[Start of Attachment]
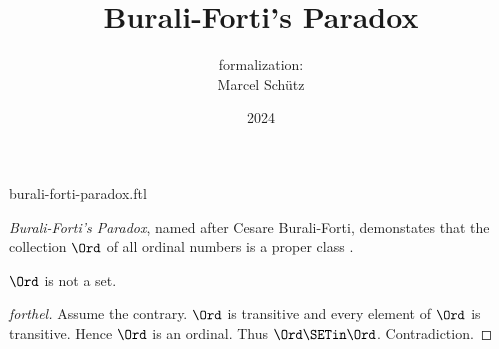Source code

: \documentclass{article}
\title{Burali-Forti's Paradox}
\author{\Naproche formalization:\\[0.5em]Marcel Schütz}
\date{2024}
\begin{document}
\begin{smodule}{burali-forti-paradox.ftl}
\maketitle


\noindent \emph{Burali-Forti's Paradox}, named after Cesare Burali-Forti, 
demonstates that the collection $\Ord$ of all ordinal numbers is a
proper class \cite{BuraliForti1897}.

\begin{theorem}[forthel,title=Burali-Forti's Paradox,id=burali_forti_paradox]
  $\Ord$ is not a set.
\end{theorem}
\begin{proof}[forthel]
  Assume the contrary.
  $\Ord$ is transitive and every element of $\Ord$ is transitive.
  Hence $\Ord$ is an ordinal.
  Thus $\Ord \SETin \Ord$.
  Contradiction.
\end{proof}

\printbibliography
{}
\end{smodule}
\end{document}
[End of Attachment]
[Start of Attachment]
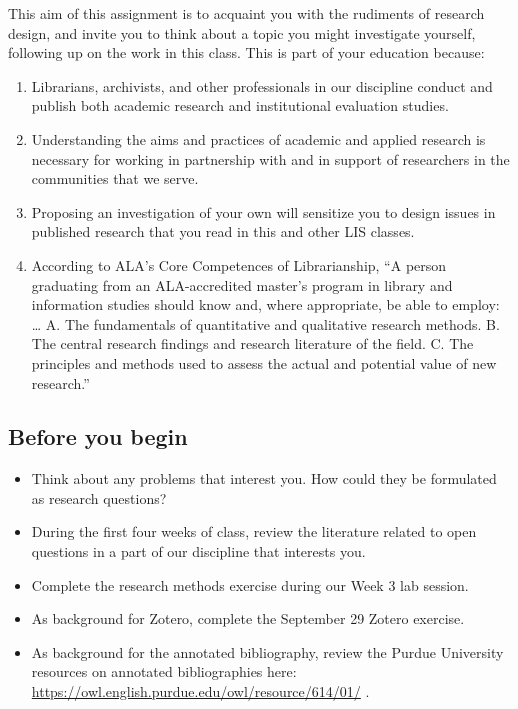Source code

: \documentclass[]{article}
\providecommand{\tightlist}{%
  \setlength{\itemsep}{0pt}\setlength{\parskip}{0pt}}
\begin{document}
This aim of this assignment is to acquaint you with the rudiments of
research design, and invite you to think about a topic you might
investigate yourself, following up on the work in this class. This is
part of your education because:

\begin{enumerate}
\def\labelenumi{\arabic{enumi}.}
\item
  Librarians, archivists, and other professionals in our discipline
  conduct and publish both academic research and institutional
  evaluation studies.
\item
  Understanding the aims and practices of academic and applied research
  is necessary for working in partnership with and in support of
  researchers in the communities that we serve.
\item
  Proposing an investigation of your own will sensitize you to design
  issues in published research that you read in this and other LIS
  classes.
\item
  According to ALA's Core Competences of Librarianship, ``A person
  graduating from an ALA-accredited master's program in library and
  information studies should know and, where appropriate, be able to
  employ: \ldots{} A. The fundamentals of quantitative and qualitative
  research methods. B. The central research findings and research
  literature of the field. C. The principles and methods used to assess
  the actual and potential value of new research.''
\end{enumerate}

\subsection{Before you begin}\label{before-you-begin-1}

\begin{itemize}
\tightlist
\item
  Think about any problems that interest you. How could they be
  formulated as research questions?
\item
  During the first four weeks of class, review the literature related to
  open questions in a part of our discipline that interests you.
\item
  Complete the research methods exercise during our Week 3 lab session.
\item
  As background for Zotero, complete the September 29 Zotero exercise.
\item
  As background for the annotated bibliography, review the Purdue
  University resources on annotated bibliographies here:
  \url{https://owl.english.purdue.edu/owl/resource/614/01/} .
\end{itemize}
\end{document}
[End of Attachment]
--- YOUR ASSIGNMENT ---
Give the number of lines above that hold the word "annotated", and nothing more.

--- WRITTEN SOLUTION ---
2